Tuesday, February 9, 2010


This morning Toyota made the much-anticipated announcement that it will recall another half million vehicles. This recall is far more telling than the last, though. This is a highly publicized recall for an issue that has caused no significant incidents. In other words, this is Toyota's first foray into the territory that GM and Ford have lived in for at least thirty years.

The question of the day is: will Toyota manage to control this incident and win back their overblown reputation? If they don't then we can trace their decline back to this moment. As soon as the CEO of Toyota made a public apology during a voluntary recall the game changed.
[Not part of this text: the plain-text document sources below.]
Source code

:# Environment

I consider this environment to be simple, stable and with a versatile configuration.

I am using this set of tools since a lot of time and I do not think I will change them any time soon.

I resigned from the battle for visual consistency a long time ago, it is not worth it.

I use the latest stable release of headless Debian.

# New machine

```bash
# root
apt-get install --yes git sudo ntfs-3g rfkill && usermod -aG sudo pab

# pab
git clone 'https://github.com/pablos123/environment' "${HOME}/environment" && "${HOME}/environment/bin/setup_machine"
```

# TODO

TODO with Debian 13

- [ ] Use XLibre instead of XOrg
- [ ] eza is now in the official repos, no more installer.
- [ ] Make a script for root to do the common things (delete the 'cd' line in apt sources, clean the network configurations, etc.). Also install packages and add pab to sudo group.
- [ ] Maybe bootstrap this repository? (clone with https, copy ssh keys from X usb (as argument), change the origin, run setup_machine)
It's unclear now, but Toyota is in a precarious position. Both GM and Ford have managed to improve design and quality significantly over the last decade. Recent changes at GM should help to control costs. If the American manufacturers (aside from the seemingly doomed Chrysler) are able to salvage their reputations at a time when Toyota has lost its magic then the trend towards Japanese manufacturers could reverse. That's terrible news for Toyota.

It's also bad for Honda. Honda's fate is tied to Toyotas similarly to how any of the Big Three are tied to the others. Even though automobiles are built globally, with parts sourced from all over the world and final assembly increasing pushed closer to the point of sale*, the most important factor in a homogenized market is the perception of quality. Too often that perception is tied to the manufacturer's country of origin. "Japanese cars are better!" "This is German engineering!" And of course the fading murmur of "Buy American!" If the biggest Japanese manufacturer loses its believers its sure to change perceptions of a few Honda faithful.

The truth is that none of these things matter today. These safety recalls for Toyota should change nothing. Toyotas aren't less safe than they were yesterday, or a year ago. They merely experienced the inevitable when you're mass producing a complex machine that's designed to hurdle rank amateurs down roads filled with other amateurs at high speeds. Something will eventually go wrong; some obscure detail will cause a failure; and people will die.

For the record, I have little sympathy for some of the deaths related to the original recall. Especially for the California highway patrolman who let his Lexus speed out of control before wrecking at 120 MPH. Seriously? A police officer, one of the best trained drivers on our roads, didn't know to shift into neutral? Turn the car off? It's a shame he took his family with him but it's hard to fault Toyota when it's clear that the driver was lacking common sense.

*Translation: Japanese and American manufacturers source parts from the U.S. and overseas, and most cars they sell in the U.S. they assemble here.